As shown in Figure 9, when the K-means algorithm is applied to the set of image feature points, the selection of the initial number of seed points needs to be discussed. First, the number of seed points determines the number of classes after the aggregation of feature points. A larger number of seed points can be used to generate a larger number of classes, which will ensure the accuracy of the ROI region extracted because each class occupies too small area, and too few seed points will cause the number of classes. Each class covers the area of the zone too interested in the results of the accuracy which is not high. Second, because of the information on the 3D model surface, the surface feature points do not reflect the importance of surface area. Only the set of feature points were distributed in the middle of the area, this area can be seen as area of interest, and after three-dimensional space to two-dimensional space mapping, some feature points in the UV coordinates are coincidence points; the overlap will affect the result of the experiment, need to be removed. Experiments have shown that an initial number of 300 seed points is usually appropriate.

5. Conclusions

Most of the information people get from the surrounding environment comes from vision, and the study of visual images has always been an important direction in the field of scientific research. After entering the information age, people's demand for the quality of digital pictures is getting higher and higher, so digital pictures are developing towards clearer and higher resolution methods to increase the amount of picture data. In recent years, the growth rate of image data exceeds the technological development of storage and transmission speed. It is unrealistic to rely on increasing storage capacity and network bandwidth. We can only consider the image content itself and design image compression algorithm reasonably. When the visual distortion of the image is small, the redundant information of the image should be removed as much as possible to reduce the consumption of storage and bandwidth.

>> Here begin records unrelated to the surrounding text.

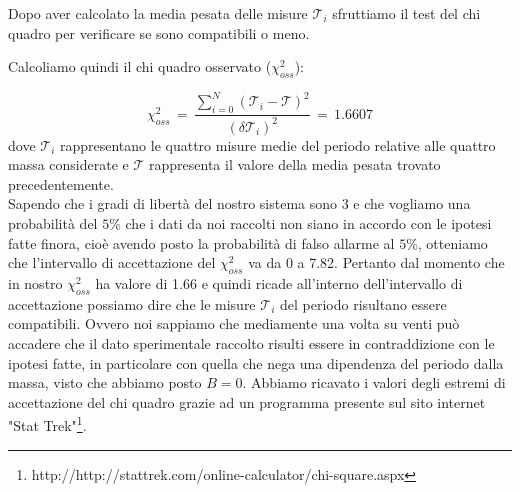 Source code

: Dopo aver calcolato la media pesata delle misure $\mathcal{T}_i$ sfruttiamo il test del chi quadro per verificare se sono compatibili o meno.


%
Calcoliamo quindi il chi quadro osservato ($\chi_{oss}^2$):

\begin{equation*}
	\chi_{oss}^2 \,=\, \frac{\sum_{i=0}^{N} (\mathcal{T}_i - \mathcal{T})^2}{(\delta \mathcal{T}_i)^2} \,=\, 1.6607
\end{equation*}
%
dove $\mathcal{T}_i$ rappresentano le quattro misure medie del periodo relative alle quattro massa considerate e $\mathcal{T}$ rappresenta il valore della media pesata trovato precedentemente.\\

Sapendo che i gradi di libertà del nostro sistema sono 3 e che vogliamo una probabilità del $5\%$ che i dati da noi raccolti non siano in accordo con le ipotesi fatte finora, cioè avendo posto la probabilità di falso allarme al $5\%$, otteniamo che l'intervallo di accettazione del $\chi_{oss}^2$ va da 0 a 7.82. Pertanto dal momento che in nostro $\chi_{oss}^2$ ha valore di 1.66 e quindi ricade all'interno dell'intervallo di accettazione possiamo dire che le misure $\mathcal{T}_i$ del periodo risultano essere compatibili. Ovvero noi sappiamo che mediamente una volta su venti può accadere che il dato sperimentale raccolto risulti essere in contraddizione con le ipotesi fatte, in particolare con quella che nega una dipendenza del periodo dalla massa, visto che abbiamo posto $B = 0$.
Abbiamo ricavato i valori degli estremi di accettazione del chi quadro grazie ad un programma presente sul sito internet "Stat Trek"\footnote{http://http://stattrek.com/online-calculator/chi-square.aspx}. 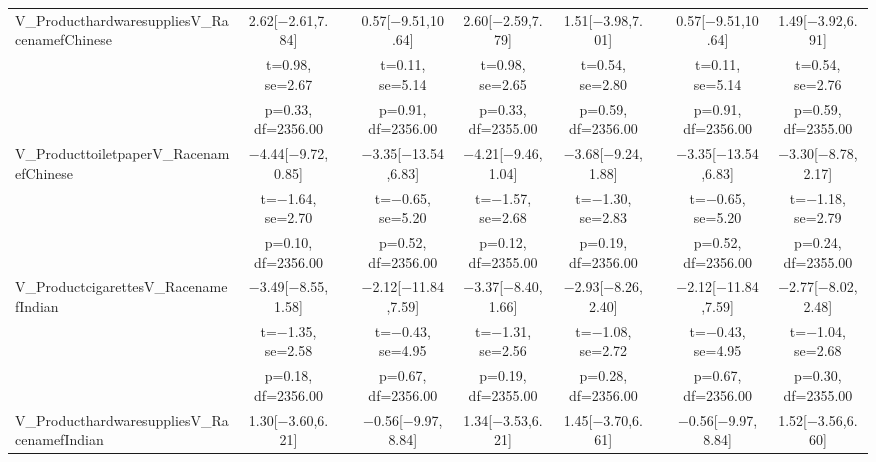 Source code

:\documentclass[]{report}
\begin{document}
\begin{table}
{\begin{tabular}[t]{lcccccccc}
		V\_ProducthardwaresuppliesV\_RacenamefChinese & \num{2.62}[\num{-2.61},\num{7.84}] &  & \num{0.57}[\num{-9.51},\num{10.64}] & \num{2.60}[\num{-2.59},\num{7.79}] & \num{1.51}[\num{-3.98},\num{7.01}] &  & \num{0.57}[\num{-9.51},\num{10.64}] & \num{1.49}[\num{-3.92},\num{6.91}]\\
		& t=\num{0.98}, se=\num{2.67} &  & t=\num{0.11}, se=\num{5.14} & t=\num{0.98}, se=\num{2.65} & t=\num{0.54}, se=\num{2.80} &  & t=\num{0.11}, se=\num{5.14} & t=\num{0.54}, se=\num{2.76}\\
		& p=\num{0.33}, df=\num{2356.00} &  & p=\num{0.91}, df=\num{2356.00} & p=\num{0.33}, df=\num{2355.00} & p=\num{0.59}, df=\num{2356.00} &  & p=\num{0.91}, df=\num{2356.00} & p=\num{0.59}, df=\num{2355.00}\\
		V\_ProducttoiletpaperV\_RacenamefChinese & \num{-4.44}[\num{-9.72},\num{0.85}] &  & \num{-3.35}[\num{-13.54},\num{6.83}] & \num{-4.21}[\num{-9.46},\num{1.04}] & \num{-3.68}[\num{-9.24},\num{1.88}] &  & \num{-3.35}[\num{-13.54},\num{6.83}] & \num{-3.30}[\num{-8.78},\num{2.17}]\\
		& t=\num{-1.64}, se=\num{2.70} &  & t=\num{-0.65}, se=\num{5.20} & t=\num{-1.57}, se=\num{2.68} & t=\num{-1.30}, se=\num{2.83} &  & t=\num{-0.65}, se=\num{5.20} & t=\num{-1.18}, se=\num{2.79}\\
		& p=\num{0.10}, df=\num{2356.00} &  & p=\num{0.52}, df=\num{2356.00} & p=\num{0.12}, df=\num{2355.00} & p=\num{0.19}, df=\num{2356.00} &  & p=\num{0.52}, df=\num{2356.00} & p=\num{0.24}, df=\num{2355.00}\\
		V\_ProductcigarettesV\_RacenamefIndian & \num{-3.49}[\num{-8.55},\num{1.58}] &  & \num{-2.12}[\num{-11.84},\num{7.59}] & \num{-3.37}[\num{-8.40},\num{1.66}] & \num{-2.93}[\num{-8.26},\num{2.40}] &  & \num{-2.12}[\num{-11.84},\num{7.59}] & \num{-2.77}[\num{-8.02},\num{2.48}]\\
		& t=\num{-1.35}, se=\num{2.58} &  & t=\num{-0.43}, se=\num{4.95} & t=\num{-1.31}, se=\num{2.56} & t=\num{-1.08}, se=\num{2.72} &  & t=\num{-0.43}, se=\num{4.95} & t=\num{-1.04}, se=\num{2.68}\\
		& p=\num{0.18}, df=\num{2356.00} &  & p=\num{0.67}, df=\num{2356.00} & p=\num{0.19}, df=\num{2355.00} & p=\num{0.28}, df=\num{2356.00} &  & p=\num{0.67}, df=\num{2356.00} & p=\num{0.30}, df=\num{2355.00}\\
		V\_ProducthardwaresuppliesV\_RacenamefIndian & \num{1.30}[\num{-3.60},\num{6.21}] &  & \num{-0.56}[\num{-9.97},\num{8.84}] & \num{1.34}[\num{-3.53},\num{6.21}] & \num{1.45}[\num{-3.70},\num{6.61}] &  & \num{-0.56}[\num{-9.97},\num{8.84}] & \num{1.52}[\num{-3.56},\num{6.60}]\\

\end{tabular}}
\end{table}
\end{document}
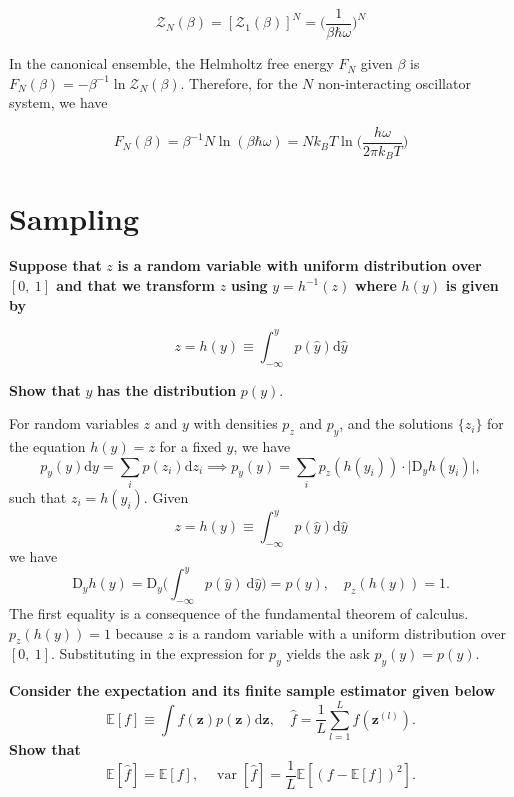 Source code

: \documentclass[11pt]{article}
\begin{document}
\[
\boxed{
\mathcal{Z}_{N} (\beta) = [\mathcal{Z}_{1}(\beta)]^{N} = \bigg(\frac{1}{\beta\hbar\omega}\bigg)^{N}
}
\]

In the canonical ensemble, the Helmholtz free energy \(F_{N}\) given \(\beta\) is \(F_{N}(\beta) = - \beta^{-1} \ln \mathcal{Z}_{N} (\beta)\). Therefore, for the \(N\) non-interacting oscillator system, we have

\[
\boxed{
F_{N}(\beta) = \beta^{-1} N \ln (\beta \hbar \omega) = N k_{B} T \ln \bigg(\frac{h \omega}{2 \pi k_{B} T}\bigg)
}
\]

\section*{Sampling}
\label{sec:org426e1ab}

\textbf{Suppose that} \(z\) \textbf{is a random variable with uniform distribution over \([0,~1]\) and that we transform} \(z\) \textbf{using} \(y = h^{-1}(z)\) \textbf{where} \(h(y)\) \textbf{is given by}

\[
z=h(y) \equiv \int_{-\infty}^y p(\widehat{y}) \mathrm{d} \widehat{y}
\]

\textbf{Show that} \(y\) \textbf{has the distribution} \(p(y)\).


For random variables \(z\) and \(y\) with densities \(p_{z}\) and \(p_{y}\), and the solutions \(\{z_{i}\}\) for the equation \(h(y) = z\) for a fixed \(y\), we have
\[
p_y (y) \mathrm{d} y = \sum_{i} p(z_{i}) \mathrm{d} z_{i} \implies p_y (y) = \sum_{i} p_{z} (h(y_{i})) \cdot \lvert \mathrm{D}_{y} h(y_{i}) \rvert,
\]
such that \(z_{i} = h(y_{i})\). Given
\[
z=h(y) \equiv \int_{-\infty}^y p(\widehat{y}) \mathrm{d} \widehat{y}
\]
we have
\[
\mathrm{D}_{y} h(y) = \mathrm{D}_{y} \bigg(\int_{-\infty}^{y} p(\hat{y})~ \mathrm{d} \hat{y}\bigg) = p(y), \quad p_{z} (h(y)) = 1.
\]
The first equality is a consequence of the fundamental theorem of calculus. \(p_{z} (h(y)) = 1\) because \(z\) is a random variable with a uniform distribution over \([0,~1]\). Substituting in the expression for \(p_{y}\) yields the ask \(p_y(y)  = p(y)\).
\label{sec:org79946d8}

\textbf{Consider the expectation and its finite sample estimator given below}
\[
\mathbb{E}[f] \equiv \int f(\mathbf{z}) p(\mathbf{z}) \mathrm{d} \mathbf{z}, \quad \hat{f} = \frac{1}{L} \sum_{l=1}^{L} f(\mathbf{z}^{(l)}).
\]
\textbf{Show that}
\[
\mathbb{E} [\hat{f}] = \mathbb{E}[f], \quad \operatorname{var}[\hat{f}] = \frac{1}{L} \mathbb{E}[(f - \mathbb{E}[f])^{2}].
\]
\end{document}
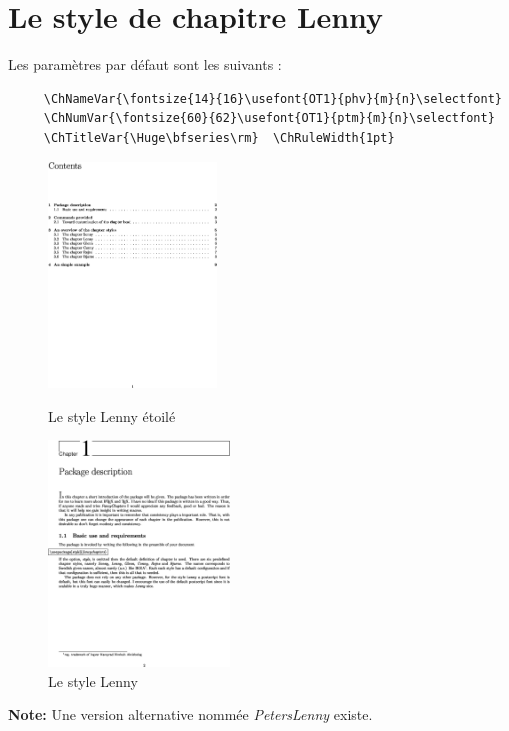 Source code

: \documentclass{report}
\begin{document}
    \section{Le style de chapitre Lenny}
    Les paramètres par défaut sont les suivants :
    {\small\begin{verbatim}
     \ChNameVar{\fontsize{14}{16}\usefont{OT1}{phv}{m}{n}\selectfont}
     \ChNumVar{\fontsize{60}{62}\usefont{OT1}{ptm}{m}{n}\selectfont}
     \ChTitleVar{\Huge\bfseries\rm}  \ChRuleWidth{1pt}
    \end{verbatim}}
    \begin{figure}[h]
      \begin{minipage}{7 cm}
        \centerline{\includegraphics[height=6cm]{Lennys.eps}} 
        \caption{Le style Lenny \og étoilé \fg{}}
      \end{minipage}\hfill
      \begin{minipage}{7 cm}
        \centerline{\includegraphics[height=6cm]{Lenny.eps}}
        \caption{Le style Lenny}
      \end{minipage}\hfill
    \end{figure}
    \textbf{Note:} Une version alternative nommée \textsl{PetersLenny} existe.
\end{document}

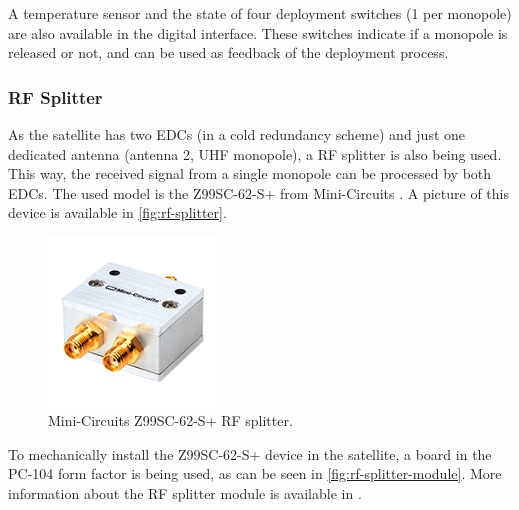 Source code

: A temperature sensor and the state of four deployment switches (1 per monopole) are also available in the digital interface. These switches indicate if a monopole is released or not, and can be used as feedback of the deployment process.

\subsubsection{RF Splitter}

As the satellite has two EDCs (in a cold redundancy scheme) and just one dedicated antenna (antenna 2, UHF monopole), a RF splitter is also being used. This way, the received signal from a single monopole can be processed by both EDCs. The used model is the Z99SC-62-S+ from Mini-Circuits \cite{z99sc-62-s}. A picture of this device is available in \autoref{fig:rf-splitter}.

\begin{figure}[!ht]
    \begin{center}
        \includegraphics[width=0.4\textwidth]{figures/z99sc-62-s}
        \caption{Mini-Circuits Z99SC-62-S+ RF splitter.}
        \label{fig:rf-splitter}
    \end{center}
\end{figure}

To mechanically install the Z99SC-62-S+ device in the satellite, a board in the PC-104 form factor is being used, as can be seen in \autoref{fig:rf-splitter-module}. More information about the RF splitter module is available in \cite{rf-splitter}.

Neural network model can fully excavate the essential information of the image and separate the important features and unimportant redundant information in the image and has a strong potential in the field of image compression. This topic uses deep convolutional network to deal with the problem of image codec, so that the image has a better compression effect. Although the method in this paper aims at the image-based cubic panoramic texture image data, however, the spherical and cylindrical panoramic texture image data can also have a good application in the field of graphic image-based modeling, which provides a new idea for efficient rendering of texture image in 3D scene visualization. The application of the new method in spherical and cylindrical panoramic modeling will be further studied. For deep learning processing of image compression, there are still many aspects to be further studied, such as entropy rate control module in full roll machine network coding and image quality evaluation criteria when using adversarial network.

Data Availability

The data used to support the findings of this study are available from the author upon request.

Conflicts of Interest

The authors declare that they have conflicts of interest or personal relationships that could have appeared to influence the work reported in this paper.